*** Opening of Supplied data ***

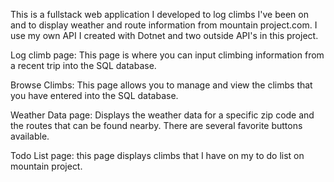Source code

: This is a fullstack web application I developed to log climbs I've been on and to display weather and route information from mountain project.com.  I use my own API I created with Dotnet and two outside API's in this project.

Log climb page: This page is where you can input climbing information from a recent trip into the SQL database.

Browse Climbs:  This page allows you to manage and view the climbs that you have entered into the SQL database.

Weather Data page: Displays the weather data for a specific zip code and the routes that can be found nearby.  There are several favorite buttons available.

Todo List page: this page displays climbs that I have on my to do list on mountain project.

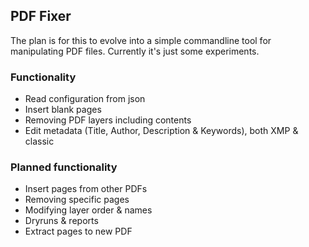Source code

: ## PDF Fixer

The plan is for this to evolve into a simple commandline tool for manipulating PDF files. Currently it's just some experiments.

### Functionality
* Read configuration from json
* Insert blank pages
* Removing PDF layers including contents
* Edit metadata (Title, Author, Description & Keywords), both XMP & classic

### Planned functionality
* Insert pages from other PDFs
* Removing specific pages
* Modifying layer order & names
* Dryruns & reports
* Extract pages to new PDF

*** Close of Supplied data ***
*** Opening of Supplied data ***

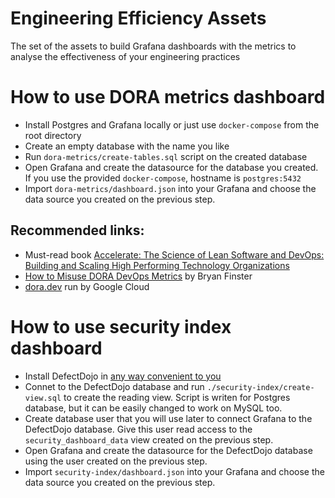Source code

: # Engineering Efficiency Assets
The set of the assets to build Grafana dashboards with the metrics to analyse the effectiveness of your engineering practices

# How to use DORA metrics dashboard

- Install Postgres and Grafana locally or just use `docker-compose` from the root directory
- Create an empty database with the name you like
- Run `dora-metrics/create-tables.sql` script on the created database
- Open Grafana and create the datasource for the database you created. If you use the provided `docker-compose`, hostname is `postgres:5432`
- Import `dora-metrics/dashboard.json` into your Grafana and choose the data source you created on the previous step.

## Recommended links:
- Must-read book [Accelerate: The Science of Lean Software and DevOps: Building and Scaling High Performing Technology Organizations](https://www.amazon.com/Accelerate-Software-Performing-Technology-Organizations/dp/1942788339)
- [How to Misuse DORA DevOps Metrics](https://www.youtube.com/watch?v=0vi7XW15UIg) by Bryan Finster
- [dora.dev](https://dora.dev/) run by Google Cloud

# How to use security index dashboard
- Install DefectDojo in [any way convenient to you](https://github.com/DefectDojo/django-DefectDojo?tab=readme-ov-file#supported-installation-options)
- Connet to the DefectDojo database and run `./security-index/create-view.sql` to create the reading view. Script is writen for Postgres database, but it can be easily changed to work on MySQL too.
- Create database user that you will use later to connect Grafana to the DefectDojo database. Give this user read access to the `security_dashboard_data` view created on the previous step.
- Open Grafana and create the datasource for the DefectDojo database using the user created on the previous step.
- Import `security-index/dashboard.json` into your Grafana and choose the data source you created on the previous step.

*** Close of Supplied data ***
*** Opening of Supplied data ***

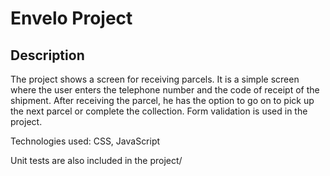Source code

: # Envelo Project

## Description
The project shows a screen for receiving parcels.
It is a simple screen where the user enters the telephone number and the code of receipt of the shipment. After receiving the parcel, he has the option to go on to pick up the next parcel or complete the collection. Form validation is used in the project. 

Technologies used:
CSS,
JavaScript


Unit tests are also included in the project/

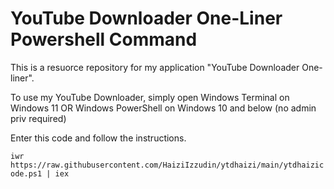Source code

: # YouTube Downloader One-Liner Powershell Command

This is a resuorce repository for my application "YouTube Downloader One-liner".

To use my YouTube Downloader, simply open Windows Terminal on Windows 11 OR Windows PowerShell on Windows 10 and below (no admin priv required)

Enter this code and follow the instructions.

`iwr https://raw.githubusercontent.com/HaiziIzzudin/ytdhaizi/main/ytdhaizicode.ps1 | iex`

*** Close of Supplied data ***

▶ _What is being asked_
Only the count is wanted. Find the lines of the records that include the word "from" and state how many.

▶ _Exercise output_
5